Every Day Counts

Number 103: Today, a train trip from Amsterdam in Northern Holland to the seaside town of Bloemendaal takes just under 20 minutes. Even in June 1935 it would have been an easy day trip from their Amsterdam home for our Dutch family travelling there for a picnic.

I imagine that it was a wonderful day out. Beautiful views from the “Uitkyk” – the 43 metre high hilltop viewpoint where the photograph was taken.

The six people in the photograph from left to right are:  Oom Thijs (Matitia) a’ Cohen Treves z”l, brother of our late maternal grandfather Jaap (Jacob) z”l, his daughter Margreta z”l, mother Grietje z”l, father Moses z”l, younger daughter Pauline z”l and wife Rozet z”l.

Our Great Grandmother Grietje passed away on 17th June 1943, the day before all the other people in the photograph were rounded up by the Nazis.  Moses died in Theresienstadt on 12th July 1944. Thijs, Rozet, Margreta and Pauline, tragically, all perished in Auschwitz.

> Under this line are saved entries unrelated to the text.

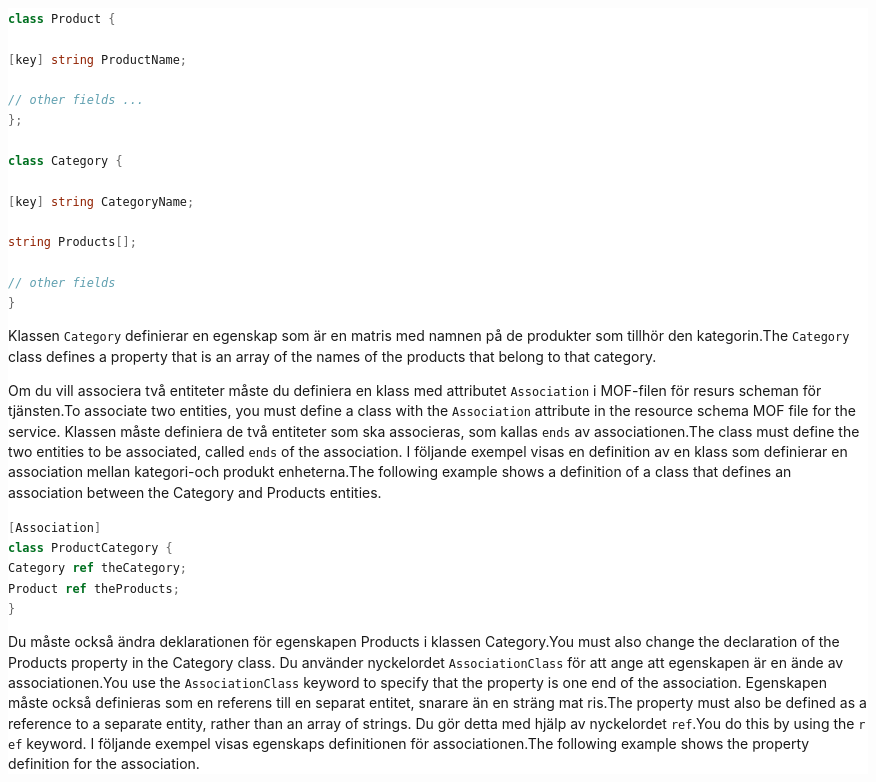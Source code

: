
 ```csharp
class Product {

[key] string ProductName;

// other fields ...
};

class Category {

[key] string CategoryName;

string Products[];

// other fields
}
```

<span data-ttu-id="f4e9e-110">Klassen `Category` definierar en egenskap som är en matris med namnen på de produkter som tillhör den kategorin.</span><span class="sxs-lookup"><span data-stu-id="f4e9e-110">The `Category` class defines a property that is an array of the names of the products that belong to that category.</span></span>

<span data-ttu-id="f4e9e-111">Om du vill associera två entiteter måste du definiera en klass med attributet `Association` i MOF-filen för resurs scheman för tjänsten.</span><span class="sxs-lookup"><span data-stu-id="f4e9e-111">To associate two entities, you must define a class with the `Association` attribute in the resource schema MOF file for the service.</span></span> <span data-ttu-id="f4e9e-112">Klassen måste definiera de två entiteter som ska associeras, som kallas `ends` av associationen.</span><span class="sxs-lookup"><span data-stu-id="f4e9e-112">The class must define the two entities to be associated, called `ends` of the association.</span></span> <span data-ttu-id="f4e9e-113">I följande exempel visas en definition av en klass som definierar en association mellan kategori-och produkt enheterna.</span><span class="sxs-lookup"><span data-stu-id="f4e9e-113">The following example shows a definition of a class that defines an association between the Category and Products entities.</span></span>

```csharp
[Association]
class ProductCategory {
Category ref theCategory;
Product ref theProducts;
}
```

<span data-ttu-id="f4e9e-114">Du måste också ändra deklarationen för egenskapen Products i klassen Category.</span><span class="sxs-lookup"><span data-stu-id="f4e9e-114">You must also change the declaration of the Products property in the Category class.</span></span> <span data-ttu-id="f4e9e-115">Du använder nyckelordet `AssociationClass` för att ange att egenskapen är en ände av associationen.</span><span class="sxs-lookup"><span data-stu-id="f4e9e-115">You use the `AssociationClass` keyword to specify that the property is one end of the association.</span></span> <span data-ttu-id="f4e9e-116">Egenskapen måste också definieras som en referens till en separat entitet, snarare än en sträng mat ris.</span><span class="sxs-lookup"><span data-stu-id="f4e9e-116">The property must also be defined as a reference to a separate entity, rather than an array of strings.</span></span> <span data-ttu-id="f4e9e-117">Du gör detta med hjälp av nyckelordet `ref`.</span><span class="sxs-lookup"><span data-stu-id="f4e9e-117">You do this by using the `ref` keyword.</span></span> <span data-ttu-id="f4e9e-118">I följande exempel visas egenskaps definitionen för associationen.</span><span class="sxs-lookup"><span data-stu-id="f4e9e-118">The following example shows the property definition for the association.</span></span>
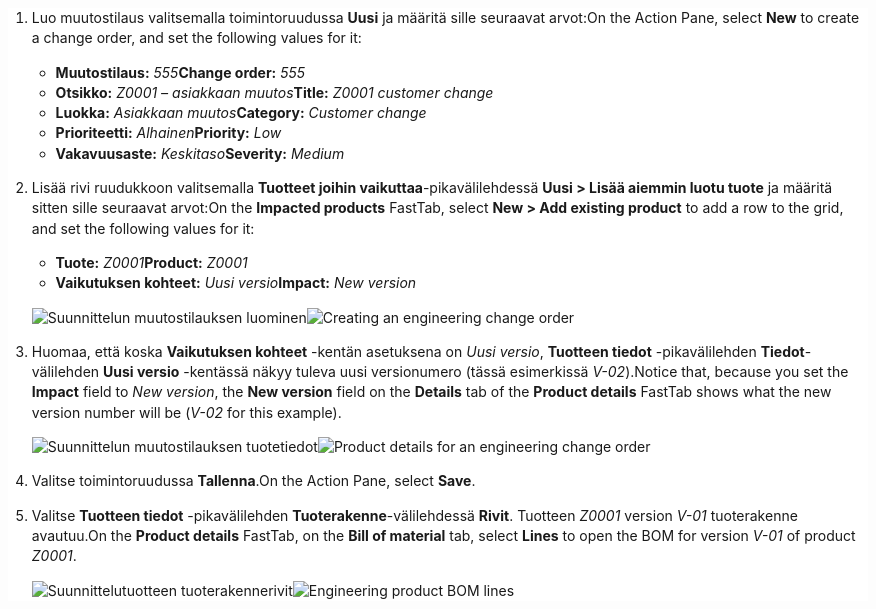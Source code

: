 1. <span data-ttu-id="8850e-370">Luo muutostilaus valitsemalla toimintoruudussa **Uusi** ja määritä sille seuraavat arvot:</span><span class="sxs-lookup"><span data-stu-id="8850e-370">On the Action Pane, select **New** to create a change order, and set the following values for it:</span></span>

    - <span data-ttu-id="8850e-371">**Muutostilaus:** *555*</span><span class="sxs-lookup"><span data-stu-id="8850e-371">**Change order:** *555*</span></span>
    - <span data-ttu-id="8850e-372">**Otsikko:** *Z0001 – asiakkaan muutos*</span><span class="sxs-lookup"><span data-stu-id="8850e-372">**Title:** *Z0001 customer change*</span></span>
    - <span data-ttu-id="8850e-373">**Luokka:** *Asiakkaan muutos*</span><span class="sxs-lookup"><span data-stu-id="8850e-373">**Category:** *Customer change*</span></span>
    - <span data-ttu-id="8850e-374">**Prioriteetti:** *Alhainen*</span><span class="sxs-lookup"><span data-stu-id="8850e-374">**Priority:** *Low*</span></span>
    - <span data-ttu-id="8850e-375">**Vakavuusaste:** *Keskitaso*</span><span class="sxs-lookup"><span data-stu-id="8850e-375">**Severity:** *Medium*</span></span>

1. <span data-ttu-id="8850e-376">Lisää rivi ruudukkoon valitsemalla **Tuotteet joihin vaikuttaa**-pikavälilehdessä **Uusi &gt; Lisää aiemmin luotu tuote** ja määritä sitten sille seuraavat arvot:</span><span class="sxs-lookup"><span data-stu-id="8850e-376">On the **Impacted products** FastTab, select **New &gt; Add existing product** to add a row to the grid, and set the following values for it:</span></span>

    - <span data-ttu-id="8850e-377">**Tuote:** *Z0001*</span><span class="sxs-lookup"><span data-stu-id="8850e-377">**Product:** *Z0001*</span></span>
    - <span data-ttu-id="8850e-378">**Vaikutuksen kohteet:** *Uusi versio*</span><span class="sxs-lookup"><span data-stu-id="8850e-378">**Impact:** *New version*</span></span>

    <span data-ttu-id="8850e-379">![Suunnittelun muutostilauksen luominen](media/eng-change-order.png "Suunnittelun muutostilauksen luominen")</span><span class="sxs-lookup"><span data-stu-id="8850e-379">![Creating an engineering change order](media/eng-change-order.png "Creating an engineering change order")</span></span>

1. <span data-ttu-id="8850e-380">Huomaa, että koska **Vaikutuksen kohteet** -kentän asetuksena on *Uusi versio*, **Tuotteen tiedot** -pikavälilehden **Tiedot**-välilehden **Uusi versio** -kentässä näkyy tuleva uusi versionumero (tässä esimerkissä *V-02*).</span><span class="sxs-lookup"><span data-stu-id="8850e-380">Notice that, because you set the **Impact** field to *New version*, the **New version** field on the **Details** tab of the **Product details** FastTab shows what the new version number will be (*V-02* for this example).</span></span>

    <span data-ttu-id="8850e-381">![Suunnittelun muutostilauksen tuotetiedot](media/eng-change-order-product-details.png "Suunnittelun muutostilauksen tuotetiedot")</span><span class="sxs-lookup"><span data-stu-id="8850e-381">![Product details for an engineering change order](media/eng-change-order-product-details.png "Product details for an engineering change order")</span></span>

1. <span data-ttu-id="8850e-382">Valitse toimintoruudussa **Tallenna**.</span><span class="sxs-lookup"><span data-stu-id="8850e-382">On the Action Pane, select **Save**.</span></span>
1. <span data-ttu-id="8850e-383">Valitse **Tuotteen tiedot** -pikavälilehden **Tuoterakenne**-välilehdessä **Rivit**. Tuotteen *Z0001* version *V-01* tuoterakenne avautuu.</span><span class="sxs-lookup"><span data-stu-id="8850e-383">On the **Product details** FastTab, on the **Bill of material** tab, select **Lines** to open the BOM for version *V-01* of product *Z0001*.</span></span>

    <span data-ttu-id="8850e-384">![Suunnittelutuotteen tuoterakennerivit](media/eng-product-bom-lines.png "Suunnittelutuotteen tuoterakennerivit")</span><span class="sxs-lookup"><span data-stu-id="8850e-384">![Engineering product BOM lines](media/eng-product-bom-lines.png "Engineering product BOM lines")</span></span>
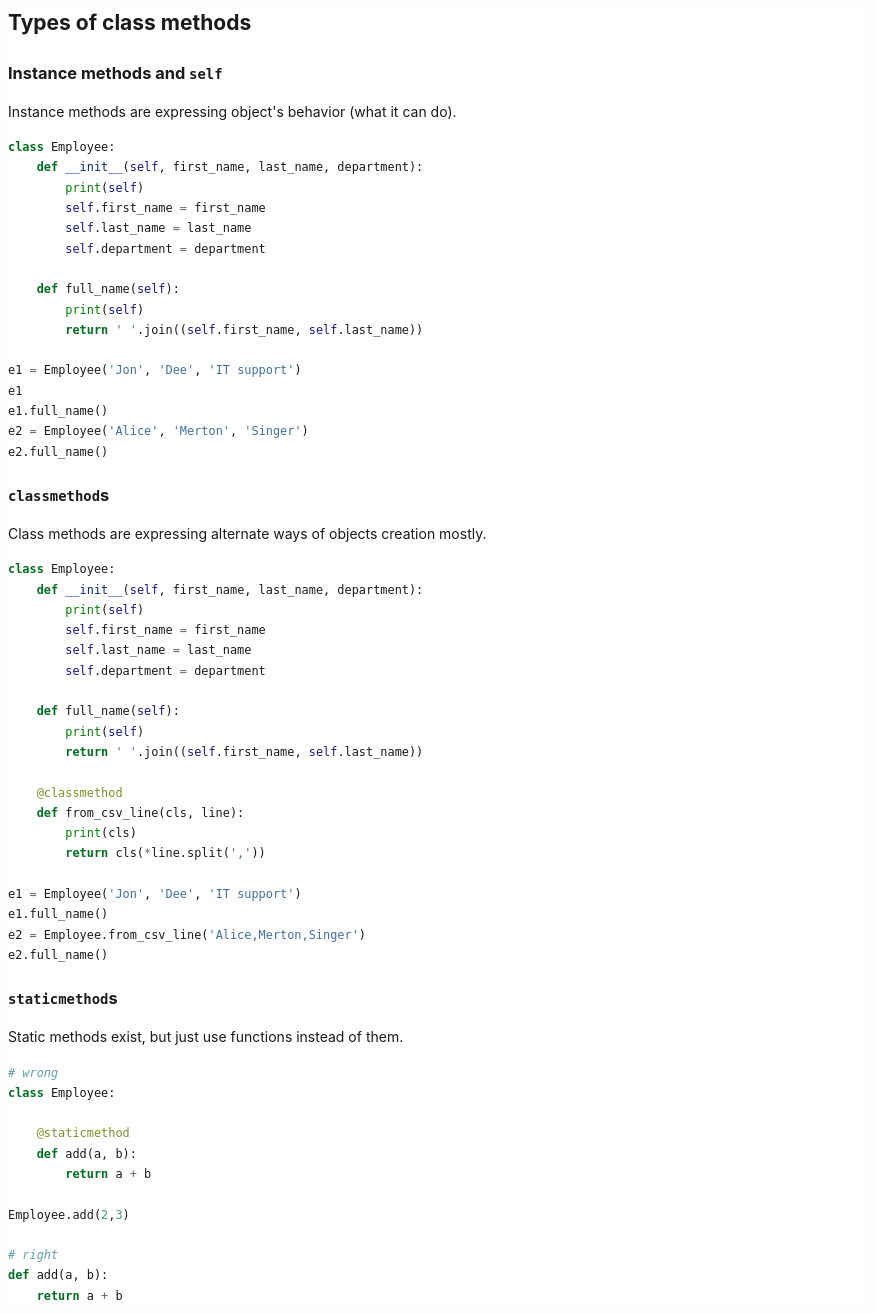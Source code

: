 ## Types of class methods
### Instance methods and `self`
Instance methods are expressing object's behavior (what it can do).
```python
class Employee:
    def __init__(self, first_name, last_name, department):
        print(self)
        self.first_name = first_name
        self.last_name = last_name
        self.department = department
    
    def full_name(self):
        print(self)
        return ' '.join((self.first_name, self.last_name))

e1 = Employee('Jon', 'Dee', 'IT support')
e1
e1.full_name()
e2 = Employee('Alice', 'Merton', 'Singer')
e2.full_name()
```

### `classmethod`s
Class methods are expressing alternate ways of objects creation mostly.
```python
class Employee:
    def __init__(self, first_name, last_name, department):
        print(self)
        self.first_name = first_name
        self.last_name = last_name
        self.department = department
    
    def full_name(self):
        print(self)
        return ' '.join((self.first_name, self.last_name))
    
    @classmethod
    def from_csv_line(cls, line):
        print(cls)
        return cls(*line.split(','))

e1 = Employee('Jon', 'Dee', 'IT support')
e1.full_name()
e2 = Employee.from_csv_line('Alice,Merton,Singer')
e2.full_name()
```

### `staticmethod`s
Static methods exist, but just use functions instead of them.
```python
# wrong
class Employee:
    
    @staticmethod
    def add(a, b):
        return a + b

Employee.add(2,3)

# right
def add(a, b):
    return a + b
```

Thijs had spent huge amounts of time working on his family tree and story. The Amsterdam Archives and cemetery Beth Haim of Ouderkerk aan de Amstel were rich sources of information. All of his sacred work was lost.

The family in South Africa knew that terrible things were happening in Europe. Little did they know until sometime later the scale of how dreadful it was, who of their many family members they had lost in the Holocaust and who the few were that had survived.  

Little also could Oom Thijs, his wife, parents and daughters have foreseen in June 1935, while enjoying a day out with the family at the “Uitkyk” in Bloemendaal, how numbered their days were.